In Mask R-CNN, the RPN part is retained, allowing potential object bounding boxes to be detected [43]. In the second stage, classification and bounding box regression are supplemented with a binary mask for each region of interest. Thus, for training purposes, the network follows a global loss, which sums up the classification loss, the bounding box loss and the mask (segmentation) loss:

$$L=L_{class}+L_{bbox}+L_{mask}$$

(1)

The first two terms of the total loss are the same as in Faster R-CNN [21]. Therefore, Mask R-CNN can be regarded as a Faster R-CNN reinforced with an instance segmentation feature. In brief, Mask R-CNN incorporates the following key steps:

Feature maps are drawn from the image presented at the input with a CNN model (we selected ResNet-50).

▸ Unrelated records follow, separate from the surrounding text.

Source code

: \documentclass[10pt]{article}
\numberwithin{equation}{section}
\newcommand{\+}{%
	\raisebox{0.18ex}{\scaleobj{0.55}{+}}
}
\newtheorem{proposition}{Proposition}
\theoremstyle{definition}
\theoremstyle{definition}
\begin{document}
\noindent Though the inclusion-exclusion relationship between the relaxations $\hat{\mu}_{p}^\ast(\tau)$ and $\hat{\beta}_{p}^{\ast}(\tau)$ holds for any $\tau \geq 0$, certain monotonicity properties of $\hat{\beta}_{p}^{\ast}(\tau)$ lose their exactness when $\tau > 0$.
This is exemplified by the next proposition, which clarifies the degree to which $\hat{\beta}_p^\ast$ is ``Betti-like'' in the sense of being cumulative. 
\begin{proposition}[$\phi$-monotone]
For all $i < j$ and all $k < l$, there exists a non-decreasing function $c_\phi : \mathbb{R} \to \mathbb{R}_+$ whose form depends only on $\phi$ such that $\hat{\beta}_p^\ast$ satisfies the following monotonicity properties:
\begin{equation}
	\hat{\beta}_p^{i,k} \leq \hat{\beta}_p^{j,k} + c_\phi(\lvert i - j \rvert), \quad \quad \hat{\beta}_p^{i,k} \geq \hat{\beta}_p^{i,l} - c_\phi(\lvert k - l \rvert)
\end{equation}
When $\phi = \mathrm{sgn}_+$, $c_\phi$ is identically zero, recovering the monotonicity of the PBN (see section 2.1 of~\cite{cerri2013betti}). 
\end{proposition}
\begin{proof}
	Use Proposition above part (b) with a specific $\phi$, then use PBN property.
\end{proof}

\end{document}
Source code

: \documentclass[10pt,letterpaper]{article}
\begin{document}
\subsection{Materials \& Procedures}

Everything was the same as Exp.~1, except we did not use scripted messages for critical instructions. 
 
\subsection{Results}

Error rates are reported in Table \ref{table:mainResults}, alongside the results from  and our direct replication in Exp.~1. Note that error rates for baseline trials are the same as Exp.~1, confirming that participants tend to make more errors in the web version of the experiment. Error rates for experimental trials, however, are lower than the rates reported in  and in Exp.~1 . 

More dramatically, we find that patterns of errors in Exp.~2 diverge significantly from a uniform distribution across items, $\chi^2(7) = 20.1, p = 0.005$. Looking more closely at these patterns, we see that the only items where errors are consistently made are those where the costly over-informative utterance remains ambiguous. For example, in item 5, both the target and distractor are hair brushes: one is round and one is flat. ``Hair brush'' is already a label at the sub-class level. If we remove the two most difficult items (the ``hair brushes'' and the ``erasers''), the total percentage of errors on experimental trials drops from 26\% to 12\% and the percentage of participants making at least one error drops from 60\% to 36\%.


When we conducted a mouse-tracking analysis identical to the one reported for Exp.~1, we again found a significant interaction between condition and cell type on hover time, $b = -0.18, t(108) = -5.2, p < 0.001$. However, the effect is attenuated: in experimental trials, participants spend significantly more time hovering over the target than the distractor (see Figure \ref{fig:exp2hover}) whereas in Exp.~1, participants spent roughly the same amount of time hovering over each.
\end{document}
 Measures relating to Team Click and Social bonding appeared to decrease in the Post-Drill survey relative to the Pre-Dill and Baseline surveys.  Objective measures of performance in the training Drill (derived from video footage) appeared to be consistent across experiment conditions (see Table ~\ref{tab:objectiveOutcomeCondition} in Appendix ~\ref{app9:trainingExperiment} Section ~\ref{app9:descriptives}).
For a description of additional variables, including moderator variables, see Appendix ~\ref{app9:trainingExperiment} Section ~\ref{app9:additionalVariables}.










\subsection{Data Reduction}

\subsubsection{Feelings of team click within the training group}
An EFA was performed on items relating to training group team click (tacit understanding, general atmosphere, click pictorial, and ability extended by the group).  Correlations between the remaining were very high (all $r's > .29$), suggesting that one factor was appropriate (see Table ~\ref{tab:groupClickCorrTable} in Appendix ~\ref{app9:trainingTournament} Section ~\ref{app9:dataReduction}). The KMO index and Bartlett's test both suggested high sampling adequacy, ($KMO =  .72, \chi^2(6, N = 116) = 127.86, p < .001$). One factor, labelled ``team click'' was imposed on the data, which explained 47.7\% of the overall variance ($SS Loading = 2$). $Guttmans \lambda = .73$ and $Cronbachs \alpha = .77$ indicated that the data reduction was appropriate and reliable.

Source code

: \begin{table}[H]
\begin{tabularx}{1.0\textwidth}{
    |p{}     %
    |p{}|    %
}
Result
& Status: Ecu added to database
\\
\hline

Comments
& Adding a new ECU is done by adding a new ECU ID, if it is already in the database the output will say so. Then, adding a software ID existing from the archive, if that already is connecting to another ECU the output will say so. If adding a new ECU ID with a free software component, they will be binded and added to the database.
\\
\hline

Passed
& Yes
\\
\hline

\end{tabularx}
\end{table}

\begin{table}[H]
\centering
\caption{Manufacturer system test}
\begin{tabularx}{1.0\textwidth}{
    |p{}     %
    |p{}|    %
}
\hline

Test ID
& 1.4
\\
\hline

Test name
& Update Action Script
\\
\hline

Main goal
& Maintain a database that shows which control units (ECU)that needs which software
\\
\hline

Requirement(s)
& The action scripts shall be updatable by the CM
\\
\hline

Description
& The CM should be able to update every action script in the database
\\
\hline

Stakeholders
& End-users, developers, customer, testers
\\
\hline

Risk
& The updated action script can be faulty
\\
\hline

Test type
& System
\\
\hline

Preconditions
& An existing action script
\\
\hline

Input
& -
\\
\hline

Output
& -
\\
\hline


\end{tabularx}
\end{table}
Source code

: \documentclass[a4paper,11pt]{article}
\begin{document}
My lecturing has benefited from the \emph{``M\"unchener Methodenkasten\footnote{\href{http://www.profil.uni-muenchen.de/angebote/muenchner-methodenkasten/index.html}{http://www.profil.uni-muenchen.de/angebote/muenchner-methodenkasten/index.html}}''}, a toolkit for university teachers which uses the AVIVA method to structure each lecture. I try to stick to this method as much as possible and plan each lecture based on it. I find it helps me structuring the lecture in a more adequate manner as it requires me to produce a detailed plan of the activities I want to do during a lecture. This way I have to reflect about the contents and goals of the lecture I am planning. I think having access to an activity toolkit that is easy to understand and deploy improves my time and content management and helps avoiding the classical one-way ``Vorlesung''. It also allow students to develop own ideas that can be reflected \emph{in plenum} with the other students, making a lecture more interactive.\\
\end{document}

The region proposal network is adopted to generate multiple regions of interest by incorporating a CNN and a binary classifier. In return, object scores are obtained. In order to eliminate the anchor boxes that likely belong to the background, intersection over union mechanism is invoked, where only the anchor boxes with an intersection above 0.5 are considered. In order to tackle the bottleneck of picking up multiple bounding boxes over the threshold of 0.5, non-max suppression is introduced by selecting the bounding box with the highest intersection over union and discarding the remaining candidate boxes.

A region of interest aligns the network and then produces multiple boxes of evidence of the same object and warps them into a fixed dimension.

Afterward, the warped features are fed into fully connected layers to carry out the classification using a Softmax. The boundary box is further refined with the regression model.

Further, for instance segmentation, the warped features are also fed into a mask classifier that consists of two CNNs to produce a mask for each region of interest. The pipeline of Mask R-CNN is depicted in Figure 1.

2.2. YOLOv3

You Only Look Once is a family of single-shot object detectors. YOLOv3 improves over the second version in the sense that it incorporates multi-scale detection, improves the loss function and makes use of a stronger feature extraction network [44].

YOLOv3 runs over two blocks, namely a feature extractor and an object detector. Object scale change is tackled by extracting the features at three different scales.

Feature extraction is performed via Darknet-53, which consists of 53 layers. Features from the last three residual blocks are considered for further multi-scale object detection. This latter is formed of several 1 × 1 and 3 × 3 Conv layers, topped with a 1 × 1 Conv layer to produce the final output. Moreover, large-scale features are concatenated with medium-scale features, and these latter are concatenated with small-scale features, which enables the small-scale features to avail the results of large-scale features.

Object search is addressed by means of a set of anchor boxes over a grid of the image, which all share the same centroid, and the box that shares the highest intersection over union with the ground truth is selected.

As per the loss function, four terms are envisioned, namely the objectness loss, width and height loss, centroid loss, and classification loss. We choose the architecture depicted in Figure 2.

3. Experimental Results

The experiments were carried out on an image dataset corresponding to the East Oweinat, in the South Western Desert of Egypt (22°39′00.7″ N 28°48′47.7″ E). The images were exported from Google Earth Pro at an altitude of 20 km. The overall view of the study area and sample images from the dataset are illustrated in Figure 3.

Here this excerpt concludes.